While walking by these two storytellers in the forest a few days ago I heard them explaining to this young sapling about the role she had to play as she grew up and took her rightful place in the forest. Everyone in Nature has their place and a job to do. The Earth of course stays firmly underfoot and it is the force that gives purpose to all the other things in life. The other elements such as the wind, sun, water, all have their parts to play but each individual has their responsibilities to perform as well.

And as in all cultures the young have questions about those things. They also have a lot of fear. Fear of the unknown. And a lot is unknown. The two storytellers above have been telling these stories for millennium. The one on the left with the long druid-like countenance is the most versed in the why of things, the broad overview of what our purpose is here. While the shorter, rounder one is an earth mother and she has all the practical facts of life that the younger ones need to know.

Procreation is always the single largest topic on the young ones minds and it is always the scariest to ask about. That’s why so many come to the storytellers to find out these things, you can’t ask your mother, you just can’t. How embarrassing would that be. And the other saplings are asking you about them so there’s no help there. No, the storytellers are the ones to come to.

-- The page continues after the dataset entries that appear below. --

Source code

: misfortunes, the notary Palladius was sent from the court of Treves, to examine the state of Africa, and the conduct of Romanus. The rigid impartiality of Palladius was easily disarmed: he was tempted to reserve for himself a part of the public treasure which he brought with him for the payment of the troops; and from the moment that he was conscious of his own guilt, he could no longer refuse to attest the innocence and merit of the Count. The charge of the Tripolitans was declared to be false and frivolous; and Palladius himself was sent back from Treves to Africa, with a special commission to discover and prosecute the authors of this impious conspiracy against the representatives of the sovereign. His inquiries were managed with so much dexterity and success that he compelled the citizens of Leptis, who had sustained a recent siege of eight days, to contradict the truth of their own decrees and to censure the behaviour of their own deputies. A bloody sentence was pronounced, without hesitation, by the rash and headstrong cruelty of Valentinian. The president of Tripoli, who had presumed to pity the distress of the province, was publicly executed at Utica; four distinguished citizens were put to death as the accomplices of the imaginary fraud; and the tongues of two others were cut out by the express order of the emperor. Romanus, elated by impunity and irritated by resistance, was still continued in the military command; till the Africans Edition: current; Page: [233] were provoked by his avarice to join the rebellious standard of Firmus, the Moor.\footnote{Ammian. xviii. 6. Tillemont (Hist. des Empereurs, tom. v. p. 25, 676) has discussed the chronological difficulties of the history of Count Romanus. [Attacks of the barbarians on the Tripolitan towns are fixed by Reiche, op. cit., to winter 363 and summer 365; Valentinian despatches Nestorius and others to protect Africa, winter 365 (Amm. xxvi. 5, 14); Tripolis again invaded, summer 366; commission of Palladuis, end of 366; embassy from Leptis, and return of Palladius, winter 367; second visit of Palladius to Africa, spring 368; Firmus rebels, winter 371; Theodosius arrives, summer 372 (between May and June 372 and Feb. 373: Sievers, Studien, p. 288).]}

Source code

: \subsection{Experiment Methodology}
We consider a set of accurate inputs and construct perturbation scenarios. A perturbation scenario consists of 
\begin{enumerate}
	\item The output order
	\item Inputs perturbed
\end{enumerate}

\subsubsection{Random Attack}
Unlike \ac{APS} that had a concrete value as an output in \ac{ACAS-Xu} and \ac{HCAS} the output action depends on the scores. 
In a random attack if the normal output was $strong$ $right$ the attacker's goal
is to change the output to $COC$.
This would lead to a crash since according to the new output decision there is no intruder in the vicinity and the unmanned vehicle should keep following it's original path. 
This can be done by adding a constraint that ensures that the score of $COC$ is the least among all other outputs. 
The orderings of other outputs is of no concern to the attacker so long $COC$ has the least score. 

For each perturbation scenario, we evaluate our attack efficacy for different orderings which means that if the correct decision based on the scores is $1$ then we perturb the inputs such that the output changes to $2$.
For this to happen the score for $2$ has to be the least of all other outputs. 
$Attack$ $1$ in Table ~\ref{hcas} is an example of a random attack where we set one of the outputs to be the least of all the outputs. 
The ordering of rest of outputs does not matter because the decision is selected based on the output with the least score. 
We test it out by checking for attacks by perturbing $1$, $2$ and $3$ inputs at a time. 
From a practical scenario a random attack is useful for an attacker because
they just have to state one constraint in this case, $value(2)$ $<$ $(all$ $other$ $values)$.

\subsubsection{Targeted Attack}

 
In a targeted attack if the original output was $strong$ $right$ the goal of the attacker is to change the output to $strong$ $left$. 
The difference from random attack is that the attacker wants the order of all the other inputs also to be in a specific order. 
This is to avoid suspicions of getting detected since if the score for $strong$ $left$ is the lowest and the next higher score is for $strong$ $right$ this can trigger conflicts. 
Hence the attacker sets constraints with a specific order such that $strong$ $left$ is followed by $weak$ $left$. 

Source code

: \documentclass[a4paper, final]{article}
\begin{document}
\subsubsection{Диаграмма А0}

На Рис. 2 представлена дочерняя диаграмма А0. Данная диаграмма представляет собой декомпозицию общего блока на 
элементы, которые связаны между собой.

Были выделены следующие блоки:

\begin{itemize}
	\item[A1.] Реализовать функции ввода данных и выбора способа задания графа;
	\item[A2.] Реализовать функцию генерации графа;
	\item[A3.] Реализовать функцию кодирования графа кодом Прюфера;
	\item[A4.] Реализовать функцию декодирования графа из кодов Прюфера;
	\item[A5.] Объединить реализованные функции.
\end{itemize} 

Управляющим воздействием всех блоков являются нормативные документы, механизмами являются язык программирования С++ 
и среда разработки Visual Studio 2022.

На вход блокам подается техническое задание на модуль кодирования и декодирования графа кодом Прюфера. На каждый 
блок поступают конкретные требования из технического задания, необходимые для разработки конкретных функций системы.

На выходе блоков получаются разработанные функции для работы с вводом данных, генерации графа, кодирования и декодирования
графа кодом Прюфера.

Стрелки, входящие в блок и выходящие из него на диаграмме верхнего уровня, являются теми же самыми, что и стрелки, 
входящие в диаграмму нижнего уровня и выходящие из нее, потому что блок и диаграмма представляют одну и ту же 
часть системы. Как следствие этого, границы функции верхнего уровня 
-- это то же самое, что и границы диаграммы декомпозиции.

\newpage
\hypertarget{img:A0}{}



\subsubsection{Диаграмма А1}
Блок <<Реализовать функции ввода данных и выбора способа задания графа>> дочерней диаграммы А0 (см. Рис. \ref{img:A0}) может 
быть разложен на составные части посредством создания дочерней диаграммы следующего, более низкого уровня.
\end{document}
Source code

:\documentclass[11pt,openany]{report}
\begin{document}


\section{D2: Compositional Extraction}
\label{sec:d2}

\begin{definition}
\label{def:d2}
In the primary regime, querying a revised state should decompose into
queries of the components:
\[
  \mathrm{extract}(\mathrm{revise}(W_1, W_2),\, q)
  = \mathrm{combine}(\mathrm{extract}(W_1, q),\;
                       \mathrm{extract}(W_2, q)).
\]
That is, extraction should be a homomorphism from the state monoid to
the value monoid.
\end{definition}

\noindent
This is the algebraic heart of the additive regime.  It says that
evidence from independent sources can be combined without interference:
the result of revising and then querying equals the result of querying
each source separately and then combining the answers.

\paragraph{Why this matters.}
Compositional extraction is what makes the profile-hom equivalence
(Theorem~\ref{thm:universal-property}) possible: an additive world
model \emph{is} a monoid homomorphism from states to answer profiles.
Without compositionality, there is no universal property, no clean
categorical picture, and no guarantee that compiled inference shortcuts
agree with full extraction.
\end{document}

I couldn’t hear much of the conversation as the storytellers speak in a very low voice, so low sometimes that we can’t hear it at all. The sound travels through the ground to the saplings roots like whale song through the ocean which is why there is a such a surprised look on her face. I did hear the words, gymnosperms, and male and female gametophytes and the release of large amounts of pollen, which is when the saplings branches flew up in embarrassment and her leaves flushed a pale shade of yellow.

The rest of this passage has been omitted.